The director’s portray is complete because he also shows us the two main things that define hilm: irony and provocation. For example when he refers to the concept of  « Montage Interdit » (which could be translated this way: “forbidden editing“) of André Bazin the founder of Cahiers du Cinéma, through the apparition of the famous text of the critic. Whereas The Image Book is entirely made of editing, whether it’s video or audio, supporting the answer written by Godard in his text “Montage mon beau souci”. The film finally turns out to be a pure attempt to open up a dialogue between Images and Words, and it’s successful.

The lone wolf

The film is in line with the cinema Godard has been producing these past few years, like Histoires du Cinéma, Film Socialisme or Adieu au Langage, which he explicitly quotes speaking about “death of language“. His cinema is full of testings, apparently disjointed but in fact it feeds on a real and deep logic.

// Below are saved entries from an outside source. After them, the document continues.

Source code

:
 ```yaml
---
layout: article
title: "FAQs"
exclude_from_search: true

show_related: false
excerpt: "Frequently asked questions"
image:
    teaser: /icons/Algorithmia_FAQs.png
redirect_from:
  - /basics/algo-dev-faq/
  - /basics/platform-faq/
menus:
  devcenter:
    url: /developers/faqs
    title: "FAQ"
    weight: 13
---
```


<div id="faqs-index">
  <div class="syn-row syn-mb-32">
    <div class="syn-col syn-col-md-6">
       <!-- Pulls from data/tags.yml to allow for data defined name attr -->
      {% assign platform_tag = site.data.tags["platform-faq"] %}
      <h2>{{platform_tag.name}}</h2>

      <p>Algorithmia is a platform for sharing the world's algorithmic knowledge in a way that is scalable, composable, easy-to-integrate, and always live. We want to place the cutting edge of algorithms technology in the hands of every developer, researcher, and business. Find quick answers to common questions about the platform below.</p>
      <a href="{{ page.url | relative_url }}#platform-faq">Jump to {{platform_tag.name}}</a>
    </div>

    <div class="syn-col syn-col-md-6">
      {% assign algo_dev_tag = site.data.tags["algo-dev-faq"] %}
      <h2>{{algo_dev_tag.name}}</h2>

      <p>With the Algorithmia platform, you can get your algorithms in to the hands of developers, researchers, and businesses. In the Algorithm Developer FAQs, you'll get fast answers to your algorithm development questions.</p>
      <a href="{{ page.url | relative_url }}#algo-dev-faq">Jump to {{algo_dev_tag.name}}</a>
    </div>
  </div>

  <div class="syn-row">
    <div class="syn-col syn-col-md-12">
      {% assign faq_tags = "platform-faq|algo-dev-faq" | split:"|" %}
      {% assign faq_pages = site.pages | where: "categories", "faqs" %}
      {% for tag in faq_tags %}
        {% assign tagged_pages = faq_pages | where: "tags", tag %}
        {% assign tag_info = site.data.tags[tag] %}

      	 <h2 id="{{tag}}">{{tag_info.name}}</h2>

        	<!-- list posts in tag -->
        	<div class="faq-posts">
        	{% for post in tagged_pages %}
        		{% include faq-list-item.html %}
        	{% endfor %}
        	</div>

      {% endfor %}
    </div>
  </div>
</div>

But after all The Image Book highlights the deconstructionof the idea itself of cinema: we go from collective art to a lonely film… Loneliness which now seems to be the trademark of Godard’s artistic work (he even attends his press conferences and award ceremonies via webcam, see Khan Khanne) A loneliness that even makes us wonder if the film is made by Godard for himself. Because whether we like his film or not, Godard doesn’t care and he says with irony: “it’s not a fair image it’s just an image“.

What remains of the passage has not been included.